Why is it acceptable to place caps on private sector pensions (even if it is a relatively high one) but allow senior State employees (top civil servants and politicians) to have unlimited, uncapped pension funds that are State guaranteed?
THE minister continued to bang on about the banks and said he would encourage them to become better corporate citizens.
But anyone who complains that their bank is ripping them off on charges should remember the Government hits typical bank customers for €60 every year- €40 for the privilege of having a credit card and a further €20 for a Laser/cash card.
Ireland lags most of Europe for electronic payments and is still alone in levying charges on payment cards.

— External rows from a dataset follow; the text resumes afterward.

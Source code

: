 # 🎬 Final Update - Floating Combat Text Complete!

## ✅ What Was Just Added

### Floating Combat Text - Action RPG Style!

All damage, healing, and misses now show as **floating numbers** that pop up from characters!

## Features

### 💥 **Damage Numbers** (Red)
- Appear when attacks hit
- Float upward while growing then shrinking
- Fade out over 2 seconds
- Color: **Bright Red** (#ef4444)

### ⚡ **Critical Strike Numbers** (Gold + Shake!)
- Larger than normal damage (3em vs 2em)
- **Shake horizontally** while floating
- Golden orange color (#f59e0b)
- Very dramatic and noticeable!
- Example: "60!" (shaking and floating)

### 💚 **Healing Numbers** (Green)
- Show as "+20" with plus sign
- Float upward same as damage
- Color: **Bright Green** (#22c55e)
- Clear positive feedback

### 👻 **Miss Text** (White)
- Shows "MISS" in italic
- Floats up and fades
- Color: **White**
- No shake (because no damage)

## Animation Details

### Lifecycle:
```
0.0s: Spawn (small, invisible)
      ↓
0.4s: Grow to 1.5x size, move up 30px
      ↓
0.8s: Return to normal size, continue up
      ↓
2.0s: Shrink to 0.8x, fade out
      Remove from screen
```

THERE was a move in the right direction on the betting tax front by cutting the duty from 2% to 1%. But this continues to ignore the fact that gamblers with a mobile phone or internet access pay nothing at all.
The punters in the local bookmaker are an easy target. Bookies have known it for years - it seems Mr Cowen has learned from them. But at least it’s a far cry from the crazy days of a 20% tax.
THE tourism industry was left unimpressed by this year’s budget with no movement to cut the VAT rate on business-related tourism, such as conferences and major events.
Ireland’s 13.5% rate is the second-highest in the Eurozone, according to the Irish Hotels Federation (IHF), while other countries allow businesses to reclaim VAT paid on events of this nature.
IHF president Richard Bourke said: “Unless this anomaly is addressed, Ireland will not be in a position to compete for a fair share of the €40 billion global conference and incentive travel business.
The Government, through its Tourism Policy Review Group, has set ambitious targets to increase visitors to Ireland to 10 million by 2010. The fact that this VAT disadvantage hasn’t been rectified will impede this target being achieved.”